Dataset entries:

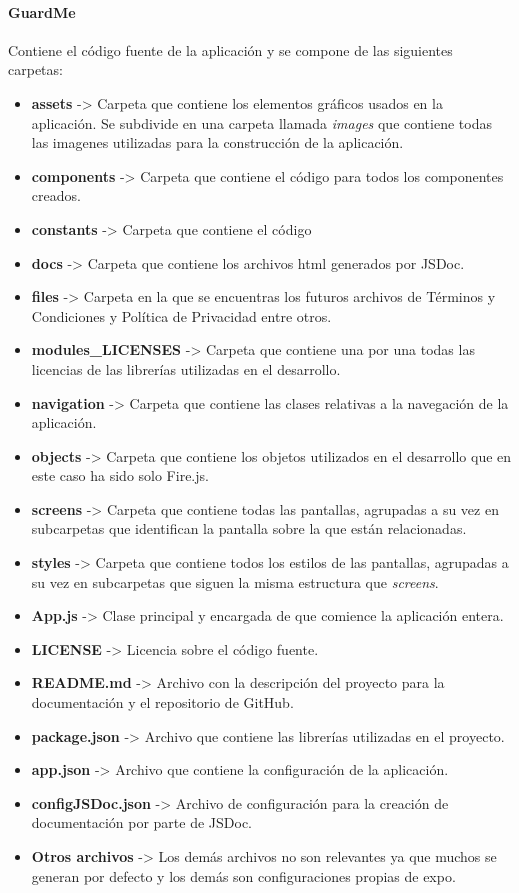 \documentclass[11pt]{report} %
\begin{document}
\paragraph*{GuardMe}
Contiene el código fuente de la aplicación y se compone de las siguientes carpetas:
\begin{itemize}
	\item \textbf{assets} -> Carpeta que contiene los elementos gráficos usados en la aplicación. Se subdivide en una carpeta llamada \textit{images} que contiene todas las imagenes utilizadas para la construcción de la aplicación.
	\item \textbf{components} -> Carpeta que contiene el código para todos los componentes creados.
	\item \textbf{constants} -> Carpeta que contiene el código
	\item \textbf{docs} -> Carpeta que contiene los archivos html generados por JSDoc.
	\item \textbf{files} -> Carpeta en la que se encuentras los futuros archivos de Términos y Condiciones y Política de Privacidad entre otros.
	\item \textbf{modules\_LICENSES} -> Carpeta que contiene una por una todas las licencias de las librerías utilizadas en el desarrollo.
	\item \textbf{navigation} -> Carpeta que contiene las clases relativas a la navegación de la aplicación.
	\item \textbf{objects} -> Carpeta que contiene los objetos utilizados en el desarrollo que en este caso ha sido solo Fire.js.
	\item \textbf{screens} -> Carpeta que contiene todas las pantallas, agrupadas a su vez en subcarpetas que identifican la pantalla sobre la que están relacionadas.
	\item \textbf{styles} -> Carpeta que contiene todos los estilos de las pantallas, agrupadas a su vez en subcarpetas que siguen la misma estructura que \textit{screens}.
	\item \textbf{App.js} -> Clase principal y encargada de que comience la aplicación entera.
	\item \textbf{LICENSE} -> Licencia sobre el código fuente.
	\item \textbf{README.md} -> Archivo con la descripción del proyecto para la documentación y el repositorio de GitHub.
	\item \textbf{package.json} -> Archivo que contiene las librerías utilizadas en el proyecto.
	\item \textbf{app.json} -> Archivo que contiene la configuración de la aplicación.
	\item \textbf{configJSDoc.json} -> Archivo de configuración para la creación de documentación por parte de JSDoc.
	\item \textbf{Otros archivos} -> Los demás archivos no son relevantes ya que muchos se generan por defecto y los demás son configuraciones propias de expo.
\end{itemize}

\newpage
\nocite{*} %
 


\newpage
\end{document}
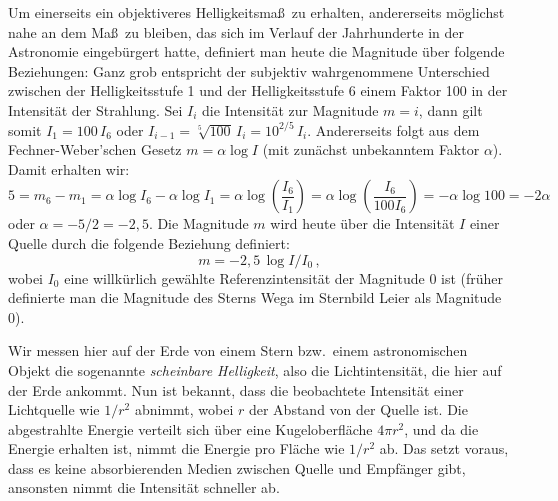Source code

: Um einerseits ein objektiveres Helligkeitsma\ss\ zu erhalten, andererseits m\"oglichst nahe an dem Ma\ss\ zu
bleiben, das sich im Verlauf der Jahrhunderte in der Astronomie eingeb\"urgert hatte, definiert man heute
die Magnitude \"uber folgende Beziehungen: Ganz grob entspricht der subjektiv wahrgenommene Unterschied
zwischen der Helligkeitsstufe 1 und der Helligkeitsstufe 6 einem Faktor 100 in der Intensit\"at der Strahlung. 
Sei $I_i$ die Intensit\"at zur Magnitude $m=i$, dann gilt somit $I_1=100 \,I_6$ oder $I_{i-1}=\sqrt[5]{100}\,I_i
= 10^{2/5}\,I_i$. 
Andererseits folgt aus dem Fechner-Weber'schen Gesetz $m=\alpha \log I$ (mit zun\"achst unbekanntem Faktor
$\alpha$). Damit erhalten wir:
\begin{equation}
              5 = m_6 - m_1 = \alpha \log I_6 - \alpha \log I_1 = \alpha \log \left( \frac{I_6}{I_1} \right) =
                      \alpha \log \left( \frac{I_6}{100 I_6} \right)  = - \alpha \log 100 = -2  \alpha
\end{equation}     
oder $\alpha = - 5/2 = -2,5$. Die Magnitude $m$ wird heute \"uber die Intensit\"at $I$ einer Quelle durch die
folgende Beziehung definiert:
\begin{equation}
                          m = - 2,5\, \log I/I_0  \, ,
\end{equation} 
wobei $I_0$ eine willk\"urlich gew\"ahlte Referenzintensit\"at der Magnitude $0$ ist (fr\"uher definierte man 
die Magnitude des Sterns Wega 
im Sternbild Leier als Magnitude 0). 

Wir messen hier auf der Erde von einem Stern bzw.\ einem astronomischen Objekt die sogenannte
\textit{scheinbare Helligkeit}, 
also die Lichtintensit\"at, die hier auf der Erde ankommt. Nun ist bekannt, dass die
beobachtete Intensit\"at einer Lichtquelle wie $1/r^2$ abnimmt, wobei $r$ der Abstand von der Quelle ist. Die 
abgestrahlte Energie verteilt sich \"uber eine Kugeloberfl\"ache $4\pi r^2$, und da die Energie erhalten ist, nimmt 
die Energie pro Fl\"ache wie $1/r^2$ ab. Das setzt voraus, dass es keine absorbierenden Medien zwischen
Quelle und Empf\"anger gibt, ansonsten nimmt die Intensit\"at schneller ab.

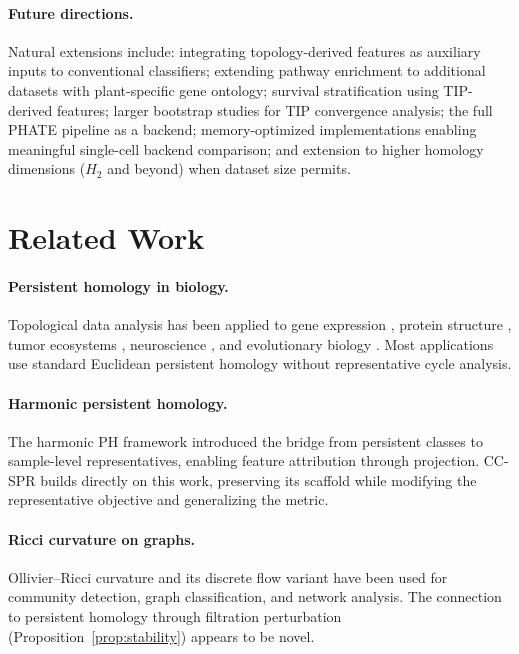 \documentclass[11pt]{article}
\begin{document}
\paragraph{Future directions.}
Natural extensions include: integrating topology-derived features as auxiliary inputs to conventional classifiers; extending pathway enrichment to additional datasets with plant-specific gene ontology; survival stratification using TIP-derived features; larger bootstrap studies for TIP convergence analysis; the full PHATE pipeline as a backend; memory-optimized implementations enabling meaningful single-cell backend comparison; and extension to higher homology dimensions ($H_2$ and beyond) when dataset size permits.

\section{Related Work}
\label{sec:related}

\paragraph{Persistent homology in biology.}
Topological data analysis has been applied to gene expression \cite{rizvi2017}, protein structure \cite{xia2014}, tumor ecosystems \cite{vipond2021}, neuroscience \cite{giusti2015}, and evolutionary biology \cite{chan2013topology}.
Most applications use standard Euclidean persistent homology without representative cycle analysis.

\paragraph{Harmonic persistent homology.}
The harmonic PH framework \cite{harmonicPH} introduced the bridge from persistent classes to sample-level representatives, enabling feature attribution through projection.
CC-SPR builds directly on this work, preserving its scaffold while modifying the representative objective and generalizing the metric.

\paragraph{Ricci curvature on graphs.}
Ollivier--Ricci curvature \cite{ollivier2007, ollivier2009} and its discrete flow variant \cite{ni2019community} have been used for community detection, graph classification, and network analysis.
The connection to persistent homology through filtration perturbation (Proposition~\ref{prop:stability}) appears to be novel.
\end{document}
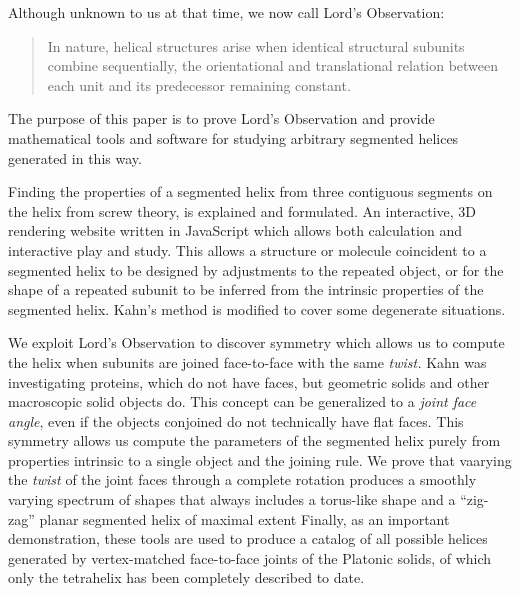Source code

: \documentclass[11pt]{article}
\begin{document}
{Although unknown to us at that time, we now call Lord's Observation:
\begin{quote}
  In nature, helical structures arise when identical structural subunits combine sequentially, the orientational and translational relation between each unit
  and its predecessor remaining constant.\cite{lord2002helical}
\end{quote}
The purpose of this paper is to prove Lord's Observation and provide mathematical tools and software for studying arbitrary
segmented helices generated in this way.

Finding the properties of a segmented helix from three contiguous segments on the helix from screw theory\cite{abbasi2015review,wittenburg2016kinematics,wiki:screwaxis,kahn1989defining},
is explained and formulated. An interactive, 3D rendering website written in JavaScript which allows both calculation and
interactive play and study\cite{segmentedhelixinteractive}. This allows
a structure or molecule coincident to a segmented helix to be designed
by adjustments to the repeated object, or for the shape of
a repeated subunit to be inferred from the intrinsic properties of the
segmented helix.
Kahn's method \cite{kahn1989defining} is modified to cover some degenerate situations.

We exploit Lord's Observation to discover symmetry which allows us to compute the helix when subunits are joined face-to-face with
the same {\em twist.} Kahn was investigating proteins, which do not have faces, but geometric solids and other macroscopic solid objects do.
This concept can be generalized to a {\em joint face angle}, even if the
objects conjoined do not technically have flat faces.
This symmetry allows us compute the parameters of the segmented helix purely from
properties intrinsic to a single object and the joining rule.
We prove that vaarying the {\em twist} of the joint faces through a complete rotation produces a smoothly varying
spectrum of shapes that always includes a torus-like shape and a ``zig-zag'' planar segmented helix of maximal extent
Finally, as an important demonstration, these tools are used to produce
a catalog of all possible helices generated by vertex-matched face-to-face joints of the
Platonic solids, of which only the tetrahelix\cite{coxeter1985simplicial,sadler2013periodic,fuller1982synergetics,read2018transforming,pearce1990structure}
has been completely described to date.

}
\end{document}
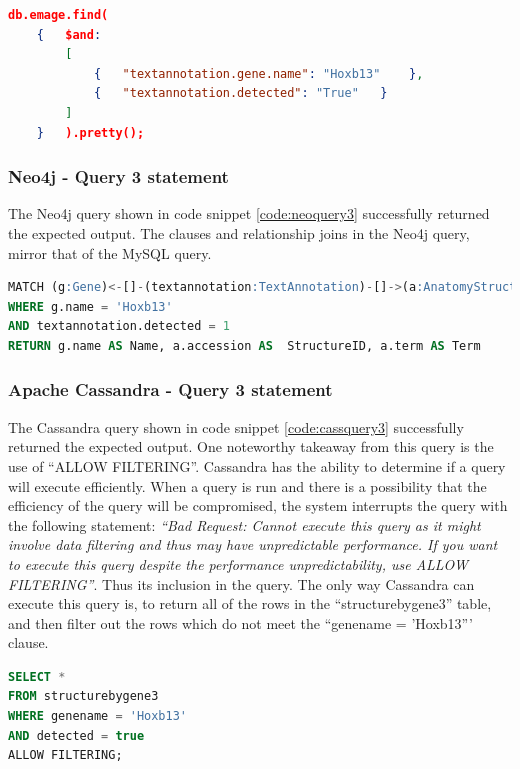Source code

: \begin{lstlisting}[language=json, caption=MongoDB query 3 statement. Where is gene X expressed?., label=code:mongoquery3]
db.emage.find(
	{	$and:
		[
			{	"textannotation.gene.name": "Hoxb13"	},
			{	"textannotation.detected": "True"	}
		]
	}	).pretty();
\end{lstlisting}

\subsubsection*{Neo4j - Query 3 statement}\label{neoquery3statement}
The Neo4j query shown in code snippet \ref{code:neoquery3} successfully returned the expected output. The clauses and relationship joins in the Neo4j query, mirror that of the MySQL query.

\begin{lstlisting}[language=SQL, caption=Neo4j query 3 statement. Where is gene X expressed?., label=code:neoquery3]
MATCH (g:Gene)<-[]-(textannotation:TextAnnotation)-[]->(a:AnatomyStructure)
WHERE g.name = 'Hoxb13'
AND textannotation.detected = 1
RETURN g.name AS Name, a.accession AS  StructureID, a.term AS Term
\end{lstlisting}

\subsubsection*{Apache Cassandra - Query 3 statement}\label{cassquery3statement}
The Cassandra query shown in code snippet \ref{code:cassquery3} successfully returned the expected output. One noteworthy takeaway from this query is the use of ``ALLOW FILTERING''. Cassandra has the ability to determine if a query will execute efficiently. When a query is run and there is a possibility that the efficiency of the query will be compromised, the system interrupts the query with the following statement: \textit{``Bad Request: Cannot execute this query as it might involve data filtering and thus may have unpredictable performance. If you want to execute this query despite the performance unpredictability, use ALLOW FILTERING''}. Thus its inclusion in the query. The only way Cassandra can execute this query is, to return all of the rows in the ``structurebygene3'' table, and then filter out the rows which do not meet the ``genename = 'Hoxb13''' clause. 

\begin{lstlisting}[language=SQL, caption=Cassandra query 3 statement. Where is gene X expressed?., label=code:cassquery3]
SELECT *
FROM structurebygene3
WHERE genename = 'Hoxb13'
AND detected = true
ALLOW FILTERING;
\end{lstlisting}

* BRIEF: Give the count of lines in the data above that hold the string "tools", with no additional words.

* EXERCISE RESPONSE: 2